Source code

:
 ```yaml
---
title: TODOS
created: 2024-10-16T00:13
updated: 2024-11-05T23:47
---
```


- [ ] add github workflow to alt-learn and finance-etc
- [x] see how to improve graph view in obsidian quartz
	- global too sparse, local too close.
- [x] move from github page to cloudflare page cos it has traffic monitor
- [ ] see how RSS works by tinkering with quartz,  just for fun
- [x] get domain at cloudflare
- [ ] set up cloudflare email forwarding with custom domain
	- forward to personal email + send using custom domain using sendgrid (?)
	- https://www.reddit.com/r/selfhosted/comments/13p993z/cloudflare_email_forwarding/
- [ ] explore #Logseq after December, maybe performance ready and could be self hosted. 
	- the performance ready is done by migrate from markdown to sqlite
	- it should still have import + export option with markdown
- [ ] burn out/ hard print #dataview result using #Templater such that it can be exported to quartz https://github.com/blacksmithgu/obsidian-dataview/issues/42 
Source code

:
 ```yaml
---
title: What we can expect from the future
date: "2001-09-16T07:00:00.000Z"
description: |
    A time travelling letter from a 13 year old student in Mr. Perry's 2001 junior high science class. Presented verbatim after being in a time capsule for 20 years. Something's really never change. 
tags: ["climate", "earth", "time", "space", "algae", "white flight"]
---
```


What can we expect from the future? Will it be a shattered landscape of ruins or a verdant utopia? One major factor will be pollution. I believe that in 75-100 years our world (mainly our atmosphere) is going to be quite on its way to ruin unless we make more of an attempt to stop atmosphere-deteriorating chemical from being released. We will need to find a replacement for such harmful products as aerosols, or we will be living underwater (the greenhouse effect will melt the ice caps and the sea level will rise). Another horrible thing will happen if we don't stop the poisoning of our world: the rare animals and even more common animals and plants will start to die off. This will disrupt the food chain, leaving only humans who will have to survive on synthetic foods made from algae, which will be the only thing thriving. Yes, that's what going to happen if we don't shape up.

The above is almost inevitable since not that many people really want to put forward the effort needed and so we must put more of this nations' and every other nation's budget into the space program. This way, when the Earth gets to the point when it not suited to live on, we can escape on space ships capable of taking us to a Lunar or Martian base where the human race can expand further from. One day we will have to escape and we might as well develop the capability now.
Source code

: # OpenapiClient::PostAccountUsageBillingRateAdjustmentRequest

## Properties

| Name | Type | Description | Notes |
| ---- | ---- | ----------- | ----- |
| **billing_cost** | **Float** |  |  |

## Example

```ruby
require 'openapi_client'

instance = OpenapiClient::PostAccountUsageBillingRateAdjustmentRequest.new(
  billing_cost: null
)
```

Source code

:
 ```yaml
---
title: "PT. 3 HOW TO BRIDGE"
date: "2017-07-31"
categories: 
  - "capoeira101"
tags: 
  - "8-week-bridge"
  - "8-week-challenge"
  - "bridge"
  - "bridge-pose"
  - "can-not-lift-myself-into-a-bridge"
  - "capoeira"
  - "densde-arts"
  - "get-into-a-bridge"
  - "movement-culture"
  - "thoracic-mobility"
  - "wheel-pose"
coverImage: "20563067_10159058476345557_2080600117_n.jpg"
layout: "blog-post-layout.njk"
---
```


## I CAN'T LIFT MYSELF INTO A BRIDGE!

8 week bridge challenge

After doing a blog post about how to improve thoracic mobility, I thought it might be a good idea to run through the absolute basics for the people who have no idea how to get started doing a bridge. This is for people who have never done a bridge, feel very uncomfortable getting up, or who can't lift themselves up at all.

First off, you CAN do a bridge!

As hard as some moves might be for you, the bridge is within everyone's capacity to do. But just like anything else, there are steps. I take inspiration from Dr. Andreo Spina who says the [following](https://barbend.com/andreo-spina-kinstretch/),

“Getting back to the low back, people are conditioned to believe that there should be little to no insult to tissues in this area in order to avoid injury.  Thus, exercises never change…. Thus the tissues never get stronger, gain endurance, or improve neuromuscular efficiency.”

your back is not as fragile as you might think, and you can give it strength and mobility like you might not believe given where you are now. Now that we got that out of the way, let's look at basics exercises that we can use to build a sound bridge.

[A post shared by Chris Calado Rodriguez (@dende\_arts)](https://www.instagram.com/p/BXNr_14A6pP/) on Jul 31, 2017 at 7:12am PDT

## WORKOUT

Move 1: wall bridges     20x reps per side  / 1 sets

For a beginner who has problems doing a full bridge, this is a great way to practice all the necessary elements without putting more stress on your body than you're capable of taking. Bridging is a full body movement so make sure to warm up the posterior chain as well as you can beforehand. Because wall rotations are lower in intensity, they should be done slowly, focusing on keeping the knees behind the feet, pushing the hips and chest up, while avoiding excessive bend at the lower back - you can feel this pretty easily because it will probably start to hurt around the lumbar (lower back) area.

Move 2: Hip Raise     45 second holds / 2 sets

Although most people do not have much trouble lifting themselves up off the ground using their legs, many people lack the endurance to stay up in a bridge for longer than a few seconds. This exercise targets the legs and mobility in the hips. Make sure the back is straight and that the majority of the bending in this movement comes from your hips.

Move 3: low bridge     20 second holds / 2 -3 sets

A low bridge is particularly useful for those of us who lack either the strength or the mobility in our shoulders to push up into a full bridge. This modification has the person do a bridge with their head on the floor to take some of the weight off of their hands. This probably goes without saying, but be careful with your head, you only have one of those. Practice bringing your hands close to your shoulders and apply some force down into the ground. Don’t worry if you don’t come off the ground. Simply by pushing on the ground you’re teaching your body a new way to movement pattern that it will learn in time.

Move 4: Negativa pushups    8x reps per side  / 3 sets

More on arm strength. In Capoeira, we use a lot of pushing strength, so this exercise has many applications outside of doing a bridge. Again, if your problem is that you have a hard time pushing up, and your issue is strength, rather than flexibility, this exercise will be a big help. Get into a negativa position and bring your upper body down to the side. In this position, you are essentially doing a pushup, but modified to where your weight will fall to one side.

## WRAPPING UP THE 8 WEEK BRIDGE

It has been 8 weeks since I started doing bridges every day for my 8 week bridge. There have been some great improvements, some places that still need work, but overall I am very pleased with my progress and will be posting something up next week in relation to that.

▶ _What you need to do_:
Return word for word the lines above from the line with "back to the" to the line with "Move 1: wall", including both and leaving out all others.

▶ _Your solution_:
“Getting back to the low back, people are conditioned to believe that there should be little to no insult to tissues in this area in order to avoid injury.  Thus, exercises never change…. Thus the tissues never get stronger, gain endurance, or improve neuromuscular efficiency.”

your back is not as fragile as you might think, and you can give it strength and mobility like you might not believe given where you are now. Now that we got that out of the way, let's look at basics exercises that we can use to build a sound bridge.

[A post shared by Chris Calado Rodriguez (@dende\_arts)](https://www.instagram.com/p/BXNr_14A6pP/) on Jul 31, 2017 at 7:12am PDT

## WORKOUT

Move 1: wall bridges     20x reps per side  / 1 sets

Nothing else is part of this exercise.